### [Task instructions]
Copy out each line containing "kiến" from the entries below.

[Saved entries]

== Segment start ==

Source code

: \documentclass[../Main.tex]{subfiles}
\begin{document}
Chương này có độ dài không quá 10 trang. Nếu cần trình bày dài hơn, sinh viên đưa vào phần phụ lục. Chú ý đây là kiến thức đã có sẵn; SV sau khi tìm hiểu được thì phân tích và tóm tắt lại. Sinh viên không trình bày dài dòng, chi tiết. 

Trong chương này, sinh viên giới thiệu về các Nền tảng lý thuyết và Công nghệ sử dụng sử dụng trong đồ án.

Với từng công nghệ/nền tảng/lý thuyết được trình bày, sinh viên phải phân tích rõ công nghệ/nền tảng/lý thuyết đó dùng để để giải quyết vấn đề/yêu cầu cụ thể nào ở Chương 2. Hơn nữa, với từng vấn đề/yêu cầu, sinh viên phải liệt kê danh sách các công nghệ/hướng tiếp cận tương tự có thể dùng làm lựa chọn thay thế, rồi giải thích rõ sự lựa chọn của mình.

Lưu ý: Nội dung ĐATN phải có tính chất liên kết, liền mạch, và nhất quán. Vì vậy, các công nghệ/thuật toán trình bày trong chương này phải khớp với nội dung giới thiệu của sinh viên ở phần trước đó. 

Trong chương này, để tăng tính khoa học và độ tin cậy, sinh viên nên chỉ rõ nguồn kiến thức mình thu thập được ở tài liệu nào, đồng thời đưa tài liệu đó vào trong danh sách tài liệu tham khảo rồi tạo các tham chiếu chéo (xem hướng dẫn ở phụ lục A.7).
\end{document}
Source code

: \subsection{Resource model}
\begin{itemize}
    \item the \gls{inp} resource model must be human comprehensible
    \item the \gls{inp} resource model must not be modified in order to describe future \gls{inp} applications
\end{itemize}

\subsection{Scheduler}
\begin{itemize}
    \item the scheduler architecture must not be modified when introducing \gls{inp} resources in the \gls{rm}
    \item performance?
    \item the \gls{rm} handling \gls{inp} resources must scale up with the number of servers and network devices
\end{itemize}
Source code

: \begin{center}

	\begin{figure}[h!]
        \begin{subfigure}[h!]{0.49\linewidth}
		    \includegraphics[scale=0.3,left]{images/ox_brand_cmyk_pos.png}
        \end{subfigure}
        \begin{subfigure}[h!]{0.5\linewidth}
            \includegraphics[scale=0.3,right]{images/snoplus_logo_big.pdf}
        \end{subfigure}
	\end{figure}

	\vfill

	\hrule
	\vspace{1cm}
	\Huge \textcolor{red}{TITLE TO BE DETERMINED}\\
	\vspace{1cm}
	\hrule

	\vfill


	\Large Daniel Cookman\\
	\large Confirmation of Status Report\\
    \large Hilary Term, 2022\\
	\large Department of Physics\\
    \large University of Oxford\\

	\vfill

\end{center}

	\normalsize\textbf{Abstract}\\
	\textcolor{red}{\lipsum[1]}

== Segment end ==

### [Answer to this task]
Chương này có độ dài không quá 10 trang. Nếu cần trình bày dài hơn, sinh viên đưa vào phần phụ lục. Chú ý đây là kiến thức đã có sẵn; SV sau khi tìm hiểu được thì phân tích và tóm tắt lại. Sinh viên không trình bày dài dòng, chi tiết. 
Trong chương này, để tăng tính khoa học và độ tin cậy, sinh viên nên chỉ rõ nguồn kiến thức mình thu thập được ở tài liệu nào, đồng thời đưa tài liệu đó vào trong danh sách tài liệu tham khảo rồi tạo các tham chiếu chéo (xem hướng dẫn ở phụ lục A.7).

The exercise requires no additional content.